Na capital, um dos grandes problemas, conta Silva, é que cerca de 40% dos moradores de Macapá vivem em áreas de ressacas (regiões de lagos e rios) e montam as casas em cima de palafitas rudimentares, inclusive sobre o Rio Amazonas, que banha a cidade e acaba recebendo todo tipo de esgoto in natura, a maior parte em ligações clandestinas. “Como as pessoas não têm onde morar, acabam construindo suas palafitas nos locais de ressaca”, lamenta.
Para contornar a falta de fornecimento de água potável, uma das práticas mais comuns, inclusive em bairros de classe média, é a abertura de poços chamados de “amazonas”. Conhecidos no Sul e no Sudeste do País como “poços caipiras”, trata-se de um poço simples, raso, escavado manualmente até encontrar o primeiro lençol freático de água.

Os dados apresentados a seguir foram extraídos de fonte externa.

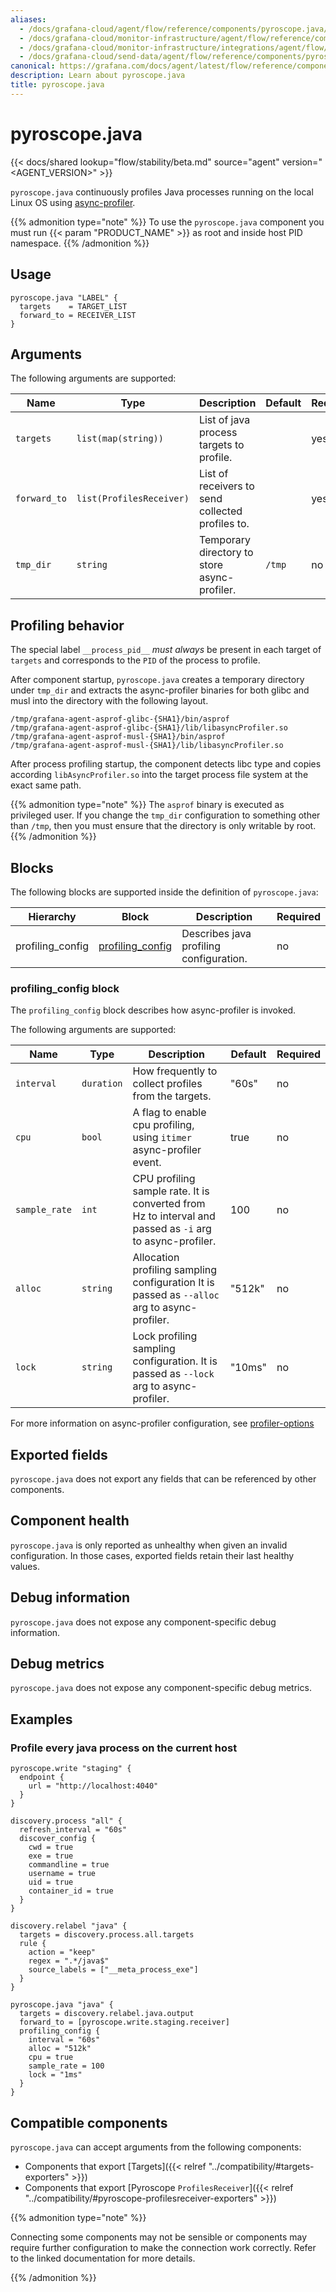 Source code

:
 ```yaml
---
aliases:
  - /docs/grafana-cloud/agent/flow/reference/components/pyroscope.java/
  - /docs/grafana-cloud/monitor-infrastructure/agent/flow/reference/components/pyroscope.java/
  - /docs/grafana-cloud/monitor-infrastructure/integrations/agent/flow/reference/components/pyroscope.java/
  - /docs/grafana-cloud/send-data/agent/flow/reference/components/pyroscope.java/
canonical: https://grafana.com/docs/agent/latest/flow/reference/components/pyroscope.java/
description: Learn about pyroscope.java
title: pyroscope.java
---
```


# pyroscope.java

{{< docs/shared lookup="flow/stability/beta.md" source="agent" version="<AGENT_VERSION>" >}}

`pyroscope.java` continuously profiles Java processes running on the local Linux OS
using [async-profiler](https://github.com/async-profiler/async-profiler).

{{% admonition type="note" %}}
To use the  `pyroscope.java` component you must run {{< param "PRODUCT_NAME" >}} as root and inside host PID namespace.
{{% /admonition %}}

## Usage

```river
pyroscope.java "LABEL" {
  targets    = TARGET_LIST
  forward_to = RECEIVER_LIST
}
```

## Arguments

The following arguments are supported:

| Name         | Type                     | Description                                      | Default | Required |
|--------------|--------------------------|--------------------------------------------------|---------|----------|
| `targets`    | `list(map(string))`      | List of java process targets to profile.         |         | yes      |
| `forward_to` | `list(ProfilesReceiver)` | List of receivers to send collected profiles to. |         | yes      |
| `tmp_dir`    | `string`                 | Temporary directory to store async-profiler.      | `/tmp`  | no       |

## Profiling behavior

The special label `__process_pid__` _must always_ be present in each target of `targets` and corresponds to the `PID` of
the process to profile.

After component startup, `pyroscope.java` creates a temporary directory under `tmp_dir` and extracts the
async-profiler binaries for both glibc and musl into the directory with the following layout.

```
/tmp/grafana-agent-asprof-glibc-{SHA1}/bin/asprof
/tmp/grafana-agent-asprof-glibc-{SHA1}/lib/libasyncProfiler.so
/tmp/grafana-agent-asprof-musl-{SHA1}/bin/asprof
/tmp/grafana-agent-asprof-musl-{SHA1}/lib/libasyncProfiler.so
```

After process profiling startup, the component detects libc type and copies according `libAsyncProfiler.so` into the
target process file system at the exact same path.

{{% admonition type="note" %}}
The `asprof` binary is executed as privileged user.
If you change the `tmp_dir` configuration to something other than `/tmp`, then you must ensure that the
directory is only writable by root.
{{% /admonition %}}
## Blocks

The following blocks are supported inside the definition of
`pyroscope.java`:

| Hierarchy        | Block                | Description                            | Required |
|------------------|----------------------|----------------------------------------|----------|
| profiling_config | [profiling_config][] | Describes java profiling configuration. | no       |

[profiling_config]: #profiling_config-block

### profiling_config block

The `profiling_config` block describes how async-profiler is invoked.

The following arguments are supported:

| Name          | Type       | Description                                                                                             | Default | Required |
|---------------|------------|---------------------------------------------------------------------------------------------------------|---------|----------|
| `interval`    | `duration` | How frequently to collect profiles from the targets.                                                    | "60s"   | no       |
| `cpu`         | `bool`     | A flag to enable cpu profiling, using `itimer` async-profiler event.                                    | true    | no       |
| `sample_rate` | `int`      | CPU profiling sample rate. It is converted from Hz to interval and passed as `-i` arg to async-profiler. | 100     | no       |
| `alloc`       | `string`   | Allocation profiling sampling configuration  It is passed as `--alloc` arg to async-profiler.            | "512k"  | no       |
| `lock`        | `string`   | Lock profiling sampling configuration. It is passed as `--lock` arg to async-profiler.                   | "10ms"  | no       |

For more information on async-profiler configuration, see [profiler-options](https://github.com/async-profiler/async-profiler?tab=readme-ov-file#profiler-options)

## Exported fields

`pyroscope.java` does not export any fields that can be referenced by other
components.

## Component health

`pyroscope.java` is only reported as unhealthy when given an invalid
configuration. In those cases, exported fields retain their last healthy
values.

## Debug information

`pyroscope.java` does not expose any component-specific debug information.

## Debug metrics

`pyroscope.java` does not expose any component-specific debug metrics.

## Examples

### Profile every java process on the current host

```river
pyroscope.write "staging" {
  endpoint {
    url = "http://localhost:4040"
  }
}

discovery.process "all" {
  refresh_interval = "60s"
  discover_config {
    cwd = true
    exe = true
    commandline = true
    username = true
    uid = true
    container_id = true
  }
}

discovery.relabel "java" {
  targets = discovery.process.all.targets
  rule {
    action = "keep"
    regex = ".*/java$"
    source_labels = ["__meta_process_exe"]
  }
}

pyroscope.java "java" {
  targets = discovery.relabel.java.output
  forward_to = [pyroscope.write.staging.receiver]
  profiling_config {
    interval = "60s"
    alloc = "512k"
    cpu = true
    sample_rate = 100
    lock = "1ms"
  }
}
```

<!-- START GENERATED COMPATIBLE COMPONENTS -->

## Compatible components

`pyroscope.java` can accept arguments from the following components:

- Components that export [Targets]({{< relref "../compatibility/#targets-exporters" >}})
- Components that export [Pyroscope `ProfilesReceiver`]({{< relref "../compatibility/#pyroscope-profilesreceiver-exporters" >}})


{{% admonition type="note" %}}

Connecting some components may not be sensible or components may require further configuration to make the 
connection work correctly. Refer to the linked documentation for more details.

{{% /admonition %}}

<!-- END GENERATED COMPATIBLE COMPONENTS -->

A profundidade de um poço deste tipo geralmente não chega a 20 metros, e as técnicas de perfuração e captação de água são bem mais rústicas do que um poço artesiano.

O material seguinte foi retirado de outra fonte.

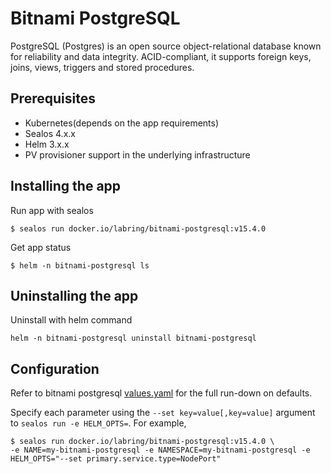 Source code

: # Bitnami PostgreSQL

PostgreSQL (Postgres) is an open source object-relational database known for reliability and data integrity. ACID-compliant, it supports foreign keys, joins, views, triggers and stored procedures.

## Prerequisites

- Kubernetes(depends on the app requirements)
- Sealos 4.x.x
- Helm 3.x.x
- PV provisioner support in the underlying infrastructure

## Installing the app

Run app with sealos

```shell
$ sealos run docker.io/labring/bitnami-postgresql:v15.4.0
```

Get app status

```shell
$ helm -n bitnami-postgresql ls
```

## Uninstalling the app

Uninstall with helm command

```shell
helm -n bitnami-postgresql uninstall bitnami-postgresql
```

## Configuration

Refer to bitnami postgresql [values.yaml](https://github.com/bitnami/charts/blob/main/bitnami/postgresql/values.yaml) for the full run-down on defaults.

Specify each parameter using the `--set key=value[,key=value]` argument to `sealos run -e HELM_OPTS=`. For example,

```shell
$ sealos run docker.io/labring/bitnami-postgresql:v15.4.0 \
-e NAME=my-bitnami-postgresql -e NAMESPACE=my-bitnami-postgresql -e HELM_OPTS="--set primary.service.type=NodePort"
```

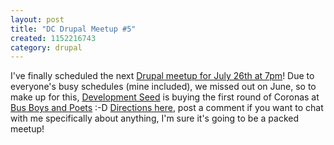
 ```yaml
--- 
layout: post
title: "DC Drupal Meetup #5"
created: 1152216743
category: drupal
---
```

I've finally scheduled the next <a href="http://drupal.org/node/72498">Drupal meetup for July 26th at 7pm</a>! Due to everyone's busy schedules (mine included), we missed out on June, so to make up for this, <a href="http://developmentseed.org">Development Seed</a> is buying the first round of Coronas at <a href="http://www.busboysandpoets.com/">Bus Boys and Poets</a> :-D <a href="http://maps.google.com/maps?f=q&hl=en&q=2021+14th+st,+20009&ie=UTF8&ll=38.921289,-77.031841&spn=0.025776,0.090294&om=1">Directions here</a>, post a comment if you want to chat with me specifically about anything, I'm sure it's going to be a packed meetup!
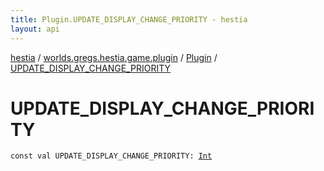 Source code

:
 ```yaml
---
title: Plugin.UPDATE_DISPLAY_CHANGE_PRIORITY - hestia
layout: api
---
```


<div class='api-docs-breadcrumbs'><a href="../../index.html">hestia</a> / <a href="../index.html">worlds.gregs.hestia.game.plugin</a> / <a href="index.html">Plugin</a> / <a href="./-u-p-d-a-t-e_-d-i-s-p-l-a-y_-c-h-a-n-g-e_-p-r-i-o-r-i-t-y.html">UPDATE_DISPLAY_CHANGE_PRIORITY</a></div>

# UPDATE_DISPLAY_CHANGE_PRIORITY

<div class="signature"><code><span class="keyword">const</span> <span class="keyword">val </span><span class="identifier">UPDATE_DISPLAY_CHANGE_PRIORITY</span><span class="symbol">: </span><a href="https://kotlinlang.org/api/latest/jvm/stdlib/kotlin/-int/index.html"><span class="identifier">Int</span></a></code></div>
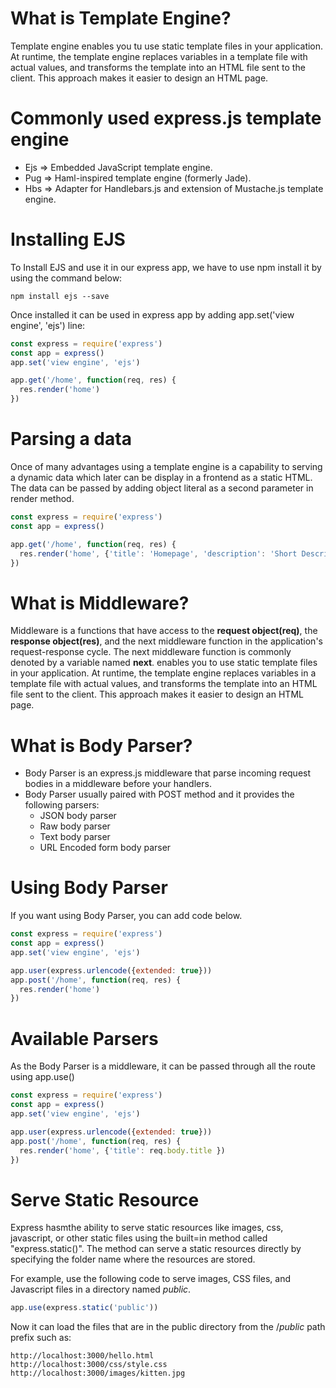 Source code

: # What is Template Engine?
Template engine enables you tu use static template files in your application. At runtime, the template engine replaces variables in a template file with actual values, and transforms the template into an HTML file sent to the client. This approach makes it easier to design an HTML page.

# Commonly used express.js template engine
- Ejs => Embedded JavaScript template engine.
- Pug => Haml-inspired template engine (formerly Jade).
- Hbs => Adapter for Handlebars.js and extension of Mustache.js template engine.

# Installing EJS
To Install EJS and use it in our express app, we have to use npm install it by using the command below:
```
npm install ejs --save
```
Once installed it can be used in express app by adding app.set('view engine', 'ejs') line:
```js
const express = require('express')
const app = express()
app.set('view engine', 'ejs')

app.get('/home', function(req, res) {
  res.render('home')
})
```

# Parsing a data
Once of many advantages using a template engine is a capability to serving a dynamic data which later can be display in a frontend as a static HTML. The data can be passed by adding object literal as a second parameter in render method.
```js
const express = require('express')
const app = express()

app.get('/home', function(req, res) {
  res.render('home', {'title': 'Homepage', 'description': 'Short Description'})
})
```

# What is Middleware?
Middleware is a functions that have access to the **request object(req)**, the **response object(res)**, and the next middleware function in the application's request-response cycle. The next middleware function is commonly denoted by a variable named **next**. enables you to use static template files in your application. At runtime, the template engine replaces variables in a template file with actual values, and transforms the template into an HTML file sent to the client. This approach makes it easier to design an HTML page.

# What is Body Parser?
- Body Parser is an express.js middleware that parse incoming request bodies in a middleware before your handlers.
- Body Parser usually paired with POST method and it provides the following parsers:
  - JSON body parser
  - Raw body parser
  - Text body parser
  - URL Encoded form body parser
  
# Using Body Parser
If you want using Body Parser, you can add code below.
```js
const express = require('express')
const app = express()
app.set('view engine', 'ejs')

app.user(express.urlencode({extended: true}))
app.post('/home', function(req, res) {
  res.render('home')
})
```

# Available Parsers
As the Body Parser is a middleware, it can be passed through all the route using app.use()

```js
const express = require('express')
const app = express()
app.set('view engine', 'ejs')

app.user(express.urlencode({extended: true}))
app.post('/home', function(req, res) {
  res.render('home', {'title': req.body.title })
})
```

# Serve Static Resource
Express hasmthe ability to serve static resources like images, css, javascript, or other static files using the built=in method called "express.static()". The method can serve a static resources directly by specifying the folder name where the resources are stored.

For example, use the following code to serve images, CSS files, and Javascript files in a directory named *public*.
```js
app.use(express.static('public'))
```

Now it can load the files that are in the public directory from the /*public* path prefix such as:
```
http://localhost:3000/hello.html
http://localhost:3000/css/style.css
http://localhost:3000/images/kitten.jpg
```
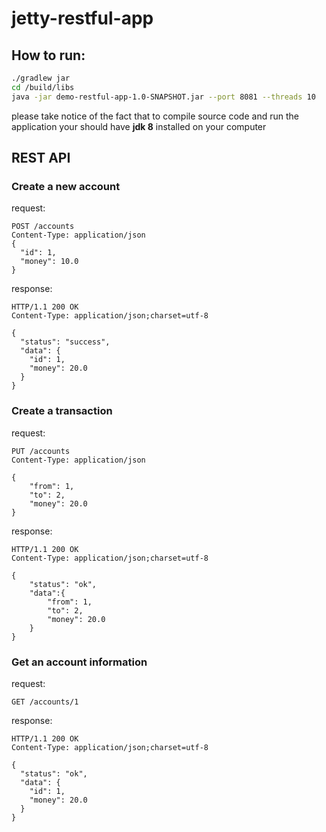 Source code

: # jetty-restful-app

## How to run:

```sh
./gradlew jar
cd /build/libs
java -jar demo-restful-app-1.0-SNAPSHOT.jar --port 8081 --threads 10
``` 
please take notice of the fact that to compile source code and run the application your should have **jdk 8** installed on your computer 

## REST API

### Create a new account

request:
```
POST /accounts
Content-Type: application/json
{
  "id": 1,
  "money": 10.0
}

```
response:

```
HTTP/1.1 200 OK
Content-Type: application/json;charset=utf-8

{
  "status": "success",
  "data": {
    "id": 1,
    "money": 20.0
  }
}
```

### Create a transaction

request:
```
PUT /accounts
Content-Type: application/json

{
    "from": 1,
    "to": 2,
    "money": 20.0
}
```
response:
```
HTTP/1.1 200 OK
Content-Type: application/json;charset=utf-8

{
    "status": "ok",
    "data":{
        "from": 1,
        "to": 2,
        "money": 20.0
    }
}
```


### Get an account information

request:

```
GET /accounts/1
```

response:
```
HTTP/1.1 200 OK
Content-Type: application/json;charset=utf-8

{
  "status": "ok",
  "data": {
    "id": 1,
    "money": 20.0
  }
}
``` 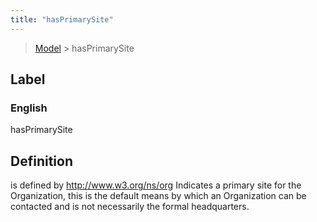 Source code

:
 ```yaml
---
title: "hasPrimarySite"
---
```


> [Model](../../) > hasPrimarySite

## Label

### English
hasPrimarySite


## Definition
is defined by http://www.w3.org/ns/org Indicates a primary site for the Organization, this is the default means by which an Organization can be contacted and is not necessarily the formal headquarters.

“Muitas vezes, o poço é escavado manualmente pelo próprio morador”, detalha Silva. Em bairros mais abastados, afirma, o poço caseiro é necessário porque, apesar da existência da rede de distribuição, geralmente a água não chega às torneiras, em especial nos períodos de seca. Outro agravante é o volume de fossas sanitárias espalhadas pela cidade, que acaba contaminando o lençol freático que abastece os poços.
Reflexo disso, o consumo de água mineral no Amapá é grande, principalmente na capital. “Não se trata de um luxo”, observa Silva, mas uma necessidade da população. O garrafão de 20 litros de água mineral na capital amapense custa em torno de R$ 6. Em Laranjal do Jari, que fica a aproximadamente 300 quilômetros dali, o mesmo garrafão é vendido entre R$ 12 e R$ 15.

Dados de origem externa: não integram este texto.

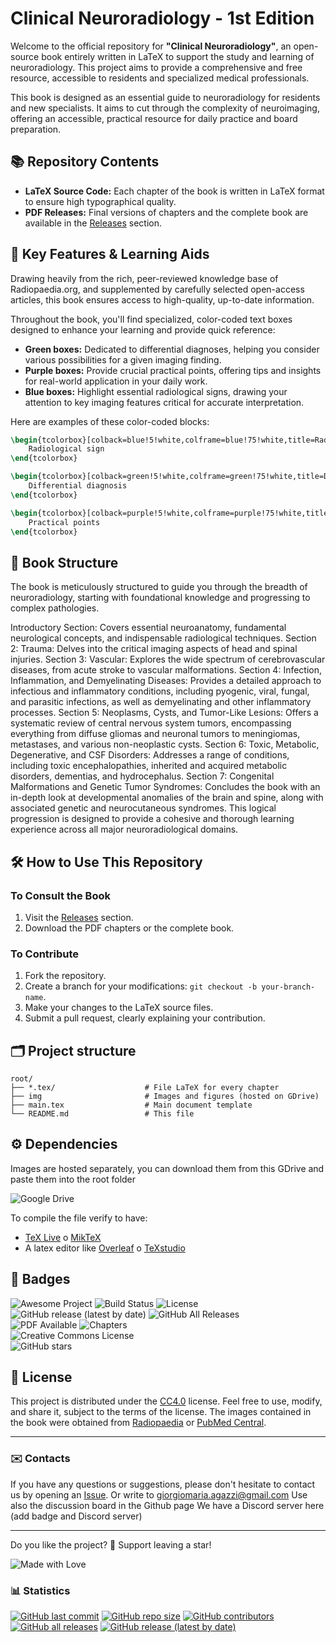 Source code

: # Clinical Neuroradiology - 1st Edition

Welcome to the official repository for **"Clinical Neuroradiology"**, an open-source book entirely written in LaTeX to support the study and learning of neuroradiology. This project aims to provide a comprehensive and free resource, accessible to residents and specialized medical professionals.

This book is designed as an essential guide to neuroradiology for residents and new specialists. It aims to cut through the complexity of neuroimaging, offering an accessible, practical resource for daily practice and board preparation.

## 📚 Repository Contents

* **LaTeX Source Code:** Each chapter of the book is written in LaTeX format to ensure high typographical quality.
* **PDF Releases:** Final versions of chapters and the complete book are available in the [Releases](https://github.com/gmadevs/Clinical-neuroradiology/releases) section.

## 🌟 Key Features & Learning Aids

Drawing heavily from the rich, peer-reviewed knowledge base of Radiopaedia.org, and supplemented by carefully selected open-access articles, this book ensures access to high-quality, up-to-date information.

Throughout the book, you'll find specialized, color-coded text boxes designed to enhance your learning and provide quick reference:

* **Green boxes:** Dedicated to differential diagnoses, helping you consider various possibilities for a given imaging finding.
* **Purple boxes:** Provide crucial practical points, offering tips and insights for real-world application in your daily work.
* **Blue boxes:** Highlight essential radiological signs, drawing your attention to key imaging features critical for accurate interpretation.

Here are examples of these color-coded blocks:

```latex
\begin{tcolorbox}[colback=blue!5!white,colframe=blue!75!white,title=Radiological sign]
	Radiological sign
\end{tcolorbox}

\begin{tcolorbox}[colback=green!5!white,colframe=green!75!white,title=Differential diagnosis]
	Differential diagnosis
\end{tcolorbox}

\begin{tcolorbox}[colback=purple!5!white,colframe=purple!75!white,title=Practical points]
	Practical points
\end{tcolorbox}
```
## 📖 Book Structure
The book is meticulously structured to guide you through the breadth of neuroradiology, starting with foundational knowledge and progressing to complex pathologies.

Introductory Section: Covers essential neuroanatomy, fundamental neurological concepts, and indispensable radiological techniques.
Section 2: Trauma: Delves into the critical imaging aspects of head and spinal injuries.
Section 3: Vascular: Explores the wide spectrum of cerebrovascular diseases, from acute stroke to vascular malformations.
Section 4: Infection, Inflammation, and Demyelinating Diseases: Provides a detailed approach to infectious and inflammatory conditions, including pyogenic, viral, fungal, and parasitic infections, as well as demyelinating and other inflammatory processes.
Section 5: Neoplasms, Cysts, and Tumor-Like Lesions: Offers a systematic review of central nervous system tumors, encompassing everything from diffuse gliomas and neuronal tumors to meningiomas, metastases, and various non-neoplastic cysts.
Section 6: Toxic, Metabolic, Degenerative, and CSF Disorders: Addresses a range of conditions, including toxic encephalopathies, inherited and acquired metabolic disorders, dementias, and hydrocephalus.
Section 7: Congenital Malformations and Genetic Tumor Syndromes: Concludes the book with an in-depth look at developmental anomalies of the brain and spine, along with associated genetic and neurocutaneous syndromes.
This logical progression is designed to provide a cohesive and thorough learning experience across all major neuroradiological domains.

## 🛠️ How to Use This Repository
### To Consult the Book
1. Visit the [Releases](https://github.com/gmadevs/Clinical-neuroradiology/releases) section.
2. Download the PDF chapters or the complete book.
### To Contribute
1. Fork the repository.
2. Create a branch for your modifications: `git checkout -b your-branch-name`.
3. Make your changes to the LaTeX source files.
4. Submit a pull request, clearly explaining your contribution.

## 🗂️ Project structure

```
root/
├── *.tex/  				  # File LaTeX for every chapter
├── img             	      # Images and figures (hosted on GDrive)
├── main.tex                  # Main document template
└── README.md                 # This file
```

## ⚙️ Dependencies

Images are hosted separately, you can download them from this GDrive and paste them into the root folder

![Google Drive](https://img.shields.io/badge/Google%20Drive-4285F4?style=for-the-badge&logo=googledrive&logoColor=white)

To compile the file verify to have:
- [TeX Live](https://www.tug.org/texlive/) o [MikTeX](https://miktex.org/)
- A latex editor like [Overleaf](https://www.overleaf.com/) o [TeXstudio](https://www.texstudio.org/)

## 🏅 Badges

![Awesome Project](https://img.shields.io/badge/awesome-project-green)
![Build Status](https://img.shields.io/github/actions/workflow/status/gmadevs/Clinical-neuroradiology/ci.yml?branch=main)
![License](https://img.shields.io/github/license/gmadevs/Clinical-neuroradiology)
![GitHub release (latest by date)](https://img.shields.io/github/v/release/gmadevs/Clinical-neuroradiology)
![GitHub All Releases](https://img.shields.io/github/downloads/gmadevs/Clinical-neuroradiology/total)  
![PDF Available](https://img.shields.io/badge/PDF-Available-blue)
![Chapters](https://img.shields.io/badge/Chapters-0-blue)  
![Creative Commons License](https://img.shields.io/badge/license-CC--BY--NC--SA%204.0-lightgrey)  
![GitHub stars](https://img.shields.io/github/stars/gmadevs/Clinical-neuroradiology?style=social)  


## 📜 License

This project is distributed under the [CC4.0](LICENSE) license. Feel free to use, modify, and share it, subject to the terms of the license.
The images contained in the book were obtained from [Radiopaedia](https://radiopaedia.org) or [PubMed Central](https://pmc.ncbi.nlm.nih.gov/).

---
### ✉️ Contacts

If you have any questions or suggestions, please don't hesitate to contact us by opening an [Issue](https://github.com/gmadevs/Clinical-neuroradiology/issues).
Or write to giorgiomaria.agazzi@gmail.com
Use also the discussion board in the Github page
We have a Discord server here (add badge and Discord server)

---

Do you like the project? 🌟 Support leaving a star!

![Made with Love](https://img.shields.io/badge/Made%20with-%E2%9D%A4-red)

### 📊 Statistics

[![GitHub last commit](https://img.shields.io/github/last-commit/gmadevs/Clinical-neuroradiology)](https://github.com/gmadevs/Clinical-neuroradiology/commits)
[![GitHub repo size](https://img.shields.io/github/repo-size/gmadevs/Clinical-neuroradiology)](https://github.com/gmadevs/Clinical-neuroradiology)
[![GitHub contributors](https://img.shields.io/github/contributors/gmadevs/Clinical-neuroradiology)](https://github.com/gmadevs/Clinical-neuroradiology/graphs/contributors)
[![GitHub all releases](https://img.shields.io/github/downloads/gmadevs/Clinical-neuroradiology/total)](https://github.com/gmadevs/Clinical-neuroradiology/releases)
[![GitHub release (latest by date)](https://img.shields.io/github/downloads/gmadevs/Clinical-neuroradiology/latest/total)](https://github.com/gmadevs/Clinical-neuroradiology/releases/latest)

A situação de Macapá se estende por todo o Estado, cuja população atual é estimada em 880 mil habitantes, segundo o IBGE. “Apenas 36% da população possuem acesso ao abastecimento de água, e praticamente todo o Estado não dispõe de sistema de coleta e tratamento eficaz de esgoto sanitário”, afirma José Airton Rodrigues, presidente da Concessionária de Saneamento do Amapá (CSA).
Em setembro do ano passado, uma concessionária privada, liderada pela Equatorial Energia, venceu o leilão para a concessão dos serviços da Companhia de Água e Esgoto do Amapá (Caesa) em todos os municípios, incluindo a capital. O valor da oferta foi de R$ 930 milhões, e o contrato tem duração de 35 anos. Os estudos e o modelo de concessão foram coordenados pelo Banco Nacional de Desenvolvimento Econômico e Social (BNDES) e supervisionados pelo governo estadual.
Os serviços da Equatorial estão em fase de operação assistida até julho, quando o grupo privado assumirá integralmente a concessão. O trabalho não será fácil. “Apenas uma pequena parcela da população tem o esgoto coletado, sendo que um dos grandes desafios será prover investimentos nos sistemas de água e esgoto para atingir a universalização e reduzir o índice de perdas de água, que hoje gira em torno de 75%”, informa Rodrigues, da CSA.
Para atingir a meta, estão previstos, segundo a Equatorial, R$ 3 bilhões em investimentos ao longo do período de concessão, dos quais R$ 1 bilhão será aplicado nos próximos cinco anos. O valor será utilizado em obras de infraestrutura sanitária, como expansão das redes de abastecimento de água e coleta de esgoto, estações de tratamento, reservatórios e recuperação dos sistemas atuais, entre outras intervenções. A previsão da concessionária é atingir a universalização da coleta de esgoto em todo o Amapá em até 17 anos, e do abastecimento de água, nos próximos 11 anos. As perdas do recurso natural devem ser reduzidas para 30% em até nove anos.
Dos dez piores municípios em saneamento básico do País, seis estão localizados na Região Norte: Macapá (AP), Porto Velho (RO), Santarém (PA), Rio Branco (AC), Belém (PA) e Ananindeua (PA). Os outros que constam da lista dos dez piores são Maceió (AL), Gravataí (RS), Várzea Grande (MT) e São Gonçalo (RJ). Os dados são da 14ª edição do Ranking do Saneamento, que confirma a gravidade da situação da região em relação ao saneamento básico.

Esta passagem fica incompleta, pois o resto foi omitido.